I'm having a hard time trying to understand what is exactly a bounded set (or subset) in a normed vector space.

This is where I am so far in my "understanding":

• Let $(V, \|\cdot\|)$ be a normed vector space. We can define $\|y-x\| =: d(x,y) =: d$ such that $(V,d)$ is a metric space.
• In a metric space (such as in $(V,d)$), a set $A$ is bounded if it is contained in a ball of finite radius, that is: $A \subset V$ is bounded if there exists $x \in V$ and $0 < R < \infty$ such that $A \subset B(x,R)$, i.e. such that $d(x,y) \le R$ for all $y \in A$.
• A set in a topological vector space (such as a normed vector space) is called bounded if every neighborhood of the zero vector can be inflated to include the set. (Source: Wikipedia)
• Apparently, a subset $A$ of a normed vector space $(V, \|\cdot\|)$ is said to be bounded if there exists $C > 0$ such that $\|v\| \le C$ for all $v \in A$.

What I don't understand is that, to me, it would be "logical" to say that a subset $A$ of a normed vector space $(V, \|\cdot\|)$ is bounded if there exists $x \in V$ and $C>0$ such that $d(x,y) = \|y-x\| \le C$ for all $y \in A$. But it seems like the "real" definition of a bounded (sub)set of a normed vector space is considering only $x=0$, that is, $x$ being the zero vector.

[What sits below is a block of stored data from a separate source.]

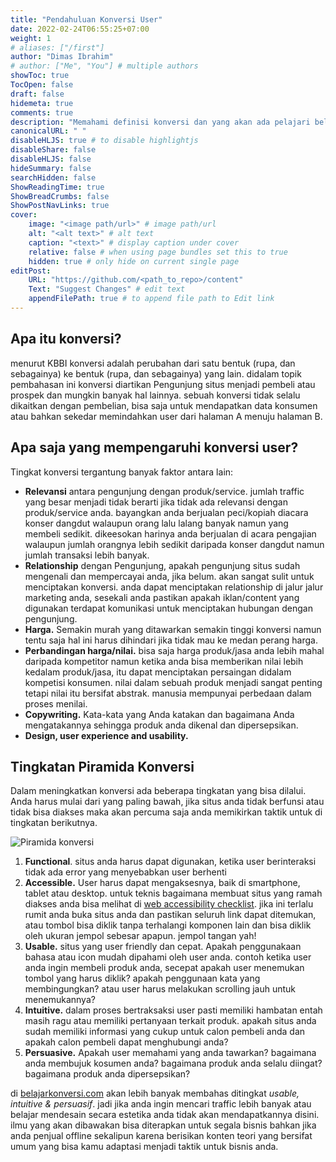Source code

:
 ```yaml
---
title: "Pendahuluan Konversi User"
date: 2022-02-24T06:55:25+07:00
weight: 1
# aliases: ["/first"]
author: "Dimas Ibrahim"
# author: ["Me", "You"] # multiple authors
showToc: true
TocOpen: false
draft: false
hidemeta: true
comments: true
description: "Memahami definisi konversi dan yang akan ada pelajari belajarkonversi.com"
canonicalURL: " "
disableHLJS: true # to disable highlightjs
disableShare: false
disableHLJS: false
hideSummary: false
searchHidden: false
ShowReadingTime: true
ShowBreadCrumbs: false
ShowPostNavLinks: true
cover:
    image: "<image path/url>" # image path/url
    alt: "<alt text>" # alt text
    caption: "<text>" # display caption under cover
    relative: false # when using page bundles set this to true
    hidden: true # only hide on current single page
editPost:
    URL: "https://github.com/<path_to_repo>/content"
    Text: "Suggest Changes" # edit text
    appendFilePath: true # to append file path to Edit link
---
```

## **Apa itu konversi?**

menurut KBBI konversi adalah perubahan dari satu bentuk (rupa, dan sebagainya) ke bentuk (rupa, dan sebagainya) yang lain. didalam topik pembahasan ini konversi diartikan Pengunjung situs menjadi pembeli atau prospek dan mungkin banyak hal lainnya. sebuah konversi tidak selalu dikaitkan dengan pembelian, bisa saja untuk mendapatkan data konsumen atau bahkan sekedar memindahkan user dari halaman A menuju halaman B. 

## **Apa saja yang mempengaruhi konversi user?**

Tingkat konversi tergantung banyak faktor antara lain:

- **Relevansi** antara pengunjung dengan produk/service. jumlah traffic yang besar menjadi tidak berarti jika tidak ada relevansi dengan produk/service anda. bayangkan anda berjualan peci/kopiah diacara konser dangdut walaupun orang lalu lalang banyak namun yang membeli sedikit. dikeesokan harinya anda berjualan di acara pengajian walaupun jumlah orangnya lebih sedikit daripada konser dangdut namun jumlah transaksi lebih banyak.
- **Relationship** dengan Pengunjung, apakah pengunjung situs sudah mengenali dan mempercayai anda, jika belum. akan sangat sulit untuk menciptakan konversi. anda dapat menciptakan relationship di jalur jalur marketing anda, sesekali anda pastikan apakah iklan/content yang digunakan terdapat komunikasi untuk menciptakan hubungan dengan pengunjung.
- **Harga.** Semakin murah yang ditawarkan semakin tinggi konversi namun tentu saja hal ini harus dihindari jika tidak mau ke medan perang harga.
- **Perbandingan harga/nilai.** bisa saja harga produk/jasa anda lebih mahal daripada kompetitor namun ketika anda bisa memberikan nilai lebih kedalam produk/jasa, itu dapat menciptakan persaingan didalam kompetisi konsumen. nilai dalam sebuah produk menjadi sangat penting tetapi nilai itu bersifat abstrak. manusia mempunyai perbedaan dalam proses menilai.
- **Copywriting.** Kata-kata yang Anda katakan dan bagaimana Anda mengatakannya sehingga produk anda dikenal dan dipersepsikan.
- **Design, user experience and usability.**

## **Tingkatan Piramida Konversi** 

Dalam meningkatkan konversi ada beberapa tingkatan yang bisa dilalui. Anda harus mulai dari yang paling bawah, jika situs anda tidak berfunsi atau tidak bisa diakses maka akan percuma saja anda memikirkan taktik untuk di tingkatan berikutnya.

![Piramida konversi](https://belajarkonversi.com/images/piramida-konversi.png#center)

1. **Functional**. situs anda harus dapat digunakan, ketika user berinteraksi tidak ada error yang menyebabkan user berhenti
2. **Accessible.** User harus dapat mengaksesnya, baik di smartphone, tablet atau desktop. untuk teknis bagaimana membuat situs yang ramah diakses anda bisa melihat di [web accessibility checklist](https://a11yproject.com/checklist.html). jika ini terlalu rumit anda buka situs anda dan pastikan seluruh link dapat ditemukan, atau tombol bisa diklik tanpa terhalangi komponen lain dan bisa diklik oleh ukuran jempol sebesar apapun. jempol tangan yah!
3. **Usable.** situs yang user friendly dan cepat. Apakah penggunakaan bahasa atau icon mudah dipahami oleh user anda. contoh ketika user anda ingin membeli produk anda, secepat apakah user menemukan tombol yang harus diklik? apakah penggunaan kata yang membingungkan? atau user harus melakukan scrolling jauh untuk menemukannya?
4. **Intuitive.** dalam proses bertraksaksi user pasti memiliki hambatan entah masih ragu atau memiliki pertanyaan terkait produk. apakah situs anda sudah memiliki informasi yang cukup untuk calon pembeli anda dan apakah calon pembeli dapat menghubungi anda?
5. **Persuasive.** Apakah user memahami yang anda tawarkan? bagaimana anda membujuk kosumen anda? bagaimana produk anda selalu diingat? bagaimana produk anda dipersepsikan?

di [belajarkonversi.com](https://belajarkonversi.com) akan lebih banyak membahas ditingkat *usable, intuitive & persuasif*. jadi jika anda ingin mencari traffic lebih banyak atau belajar mendesain secara estetika anda tidak akan mendapatkannya disini. ilmu yang akan dibawakan bisa diterapkan untuk segala bisnis bahkan jika anda penjual offline sekalipun karena berisikan konten teori yang bersifat umum yang bisa kamu adaptasi menjadi taktik untuk bisnis anda.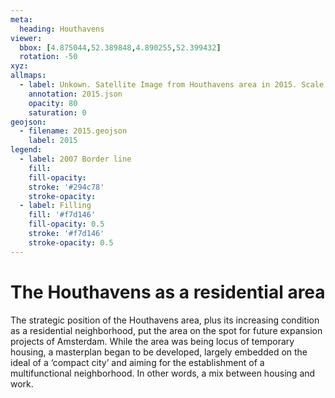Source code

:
 ```yaml
---
meta:
  heading: Houthavens
viewer:
  bbox: [4.875044,52.389848,4.890255,52.399432]
  rotation: -50
xyz:
allmaps:
  - label: Unkown. Satellite Image from Houthavens area in 2015. Scale none. Google Earth Pro. Accessed 3 October 2023.
    annotation: 2015.json
    opacity: 80
    saturation: 0
geojson:
  - filename: 2015.geojson
    label: 2015
legend:
  - label: 2007 Border line 
    fill:
    fill-opacity:
    stroke: '#294c78'
    stroke-opacity:
  - label: Filling 
    fill: '#f7d146'
    fill-opacity: 0.5
    stroke: '#f7d146'
    stroke-opacity: 0.5
---
```

# The Houthavens as a residential area
The strategic position of the Houthavens area, plus its increasing condition as a residential neighborhood, put the area on the spot for future expansion projects of Amsterdam. While the area was being locus of temporary housing, a masterplan began to be developed, largely embedded on the ideal of a ‘compact city’ and aiming for the establishment of a multifunctional neighborhood. In other words, a mix between housing and work.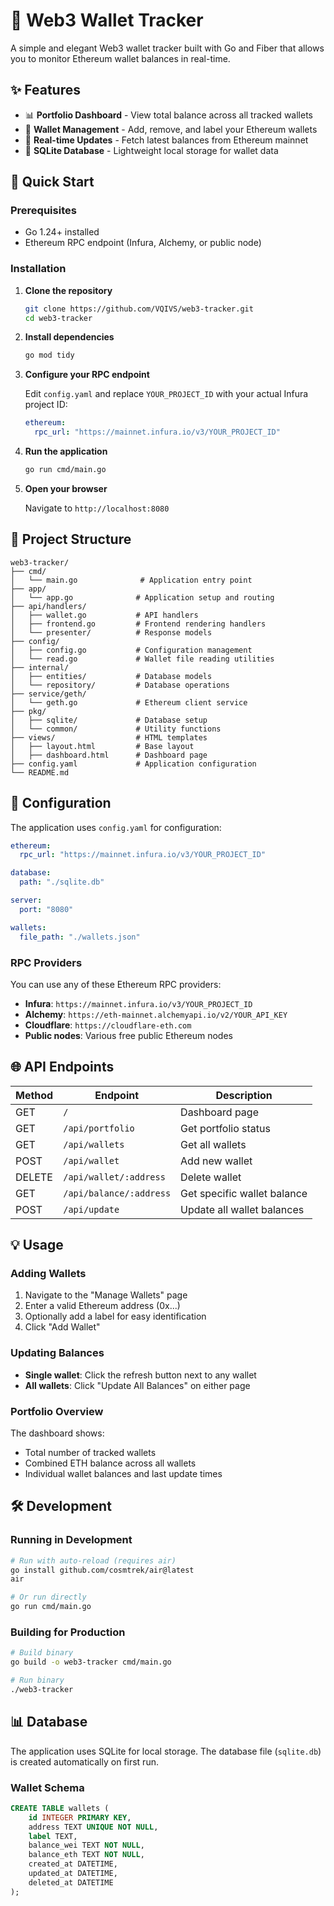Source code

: # 🔗 Web3 Wallet Tracker

A simple and elegant Web3 wallet tracker built with Go and Fiber that allows you to monitor Ethereum wallet balances in real-time.

## ✨ Features

- 📊 **Portfolio Dashboard** - View total balance across all tracked wallets
- 💼 **Wallet Management** - Add, remove, and label your Ethereum wallets
- 🔄 **Real-time Updates** - Fetch latest balances from Ethereum mainnet
- 💾 **SQLite Database** - Lightweight local storage for wallet data

## 🚀 Quick Start

### Prerequisites

- Go 1.24+ installed
- Ethereum RPC endpoint (Infura, Alchemy, or public node)

### Installation

1. **Clone the repository**
   ```bash
   git clone https://github.com/VQIVS/web3-tracker.git
   cd web3-tracker
   ```

2. **Install dependencies**
   ```bash
   go mod tidy
   ```

3. **Configure your RPC endpoint**
   
   Edit `config.yaml` and replace `YOUR_PROJECT_ID` with your actual Infura project ID:
   ```yaml
   ethereum:
     rpc_url: "https://mainnet.infura.io/v3/YOUR_PROJECT_ID"
   ```

4. **Run the application**
   ```bash
   go run cmd/main.go
   ```

5. **Open your browser**
   
   Navigate to `http://localhost:8080`

## 📁 Project Structure

```
web3-tracker/
├── cmd/
│   └── main.go              # Application entry point
├── app/
│   └── app.go              # Application setup and routing
├── api/handlers/
│   ├── wallet.go           # API handlers
│   ├── frontend.go         # Frontend rendering handlers
│   └── presenter/          # Response models
├── config/
│   ├── config.go           # Configuration management
│   └── read.go             # Wallet file reading utilities
├── internal/
│   ├── entities/           # Database models
│   └── repository/         # Database operations
├── service/geth/
│   └── geth.go             # Ethereum client service
├── pkg/
│   ├── sqlite/             # Database setup
│   └── common/             # Utility functions
├── views/                  # HTML templates
│   ├── layout.html         # Base layout
│   ├── dashboard.html      # Dashboard page
├── config.yaml             # Application configuration
└── README.md
```

## 🔧 Configuration

The application uses `config.yaml` for configuration:

```yaml
ethereum:
  rpc_url: "https://mainnet.infura.io/v3/YOUR_PROJECT_ID"

database:
  path: "./sqlite.db"

server:
  port: "8080"

wallets:
  file_path: "./wallets.json"
```

### RPC Providers

You can use any of these Ethereum RPC providers:

- **Infura**: `https://mainnet.infura.io/v3/YOUR_PROJECT_ID`
- **Alchemy**: `https://eth-mainnet.alchemyapi.io/v2/YOUR_API_KEY`
- **Cloudflare**: `https://cloudflare-eth.com`
- **Public nodes**: Various free public Ethereum nodes

## 🌐 API Endpoints

| Method | Endpoint | Description |
|--------|----------|-------------|
| GET | `/` | Dashboard page |
| GET | `/api/portfolio` | Get portfolio status |
| GET | `/api/wallets` | Get all wallets |
| POST | `/api/wallet` | Add new wallet |
| DELETE | `/api/wallet/:address` | Delete wallet |
| GET | `/api/balance/:address` | Get specific wallet balance |
| POST | `/api/update` | Update all wallet balances |

## 💡 Usage

### Adding Wallets

1. Navigate to the "Manage Wallets" page
2. Enter a valid Ethereum address (0x...)
3. Optionally add a label for easy identification
4. Click "Add Wallet"

### Updating Balances

- **Single wallet**: Click the refresh button next to any wallet
- **All wallets**: Click "Update All Balances" on either page

### Portfolio Overview

The dashboard shows:
- Total number of tracked wallets
- Combined ETH balance across all wallets
- Individual wallet balances and last update times

## 🛠️ Development

### Running in Development

```bash
# Run with auto-reload (requires air)
go install github.com/cosmtrek/air@latest
air

# Or run directly
go run cmd/main.go
```

### Building for Production

```bash
# Build binary
go build -o web3-tracker cmd/main.go

# Run binary
./web3-tracker
```

## 📊 Database

The application uses SQLite for local storage. The database file (`sqlite.db`) is created automatically on first run.

### Wallet Schema

```sql
CREATE TABLE wallets (
    id INTEGER PRIMARY KEY,
    address TEXT UNIQUE NOT NULL,
    label TEXT,
    balance_wei TEXT NOT NULL,
    balance_eth TEXT NOT NULL,
    created_at DATETIME,
    updated_at DATETIME,
    deleted_at DATETIME
);
```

Why is that?

Furthermore, I'm not sure to understand the definition given by Wikipedia. Since a neighborhood is a set containing an open set containing a particular point, and considering that this point could be the zero vector, how can we use that information to get the actual definition of a bounded subset of a normed vector space (i.e. the last definition I mentioned in my list above)?

As you can see, I'm quite confused about all this... And I'm a little bit exhausted since I've tried to get it for hours now. Any help would be greatly appreciated...!

Answer 1

It's the same. Let $(V, \|\cdot\|)$ be a normed space and let $A\subset V$. If there exist $x\in V$ and $R > 0$ such that $A \subset \overline{B}_R(x)$, then you have $$ \|y\| \leq \|y-x\| + \|x\| \leq R + \|x\| =: C \qquad \forall y \in A, $$ hence $A$ is bounded in the sense of your first definition.

Answer 2

I also faced the same problem. But I got it clear by understanding that from the actual definition of a bounded set A in a normed linear space it can be proved that A is contained in a closed sphere and vice versa. Let's see the proof, Our claim is in a normed linear space E , a set A is bounded iff A is contained in a closed sphere S[€,0] with centre origin . Proof:- if a is bounded then there exists a∈E and K>0 such that d(x,a)=||x-0||< or = K for all x∈A 【this is the actual definition of a bounded set in a normed linear space】 But then ||x-0|| =||x||≤||x-a||+||a||≤K+||a||for all x∈A, and hence A is a subset of S[€,0], where € = K+||a|| On the other hand if A is a subset of S[€,0], then for any x∈A, d(x,0)=||x-0||≤€. Hence A is bounded.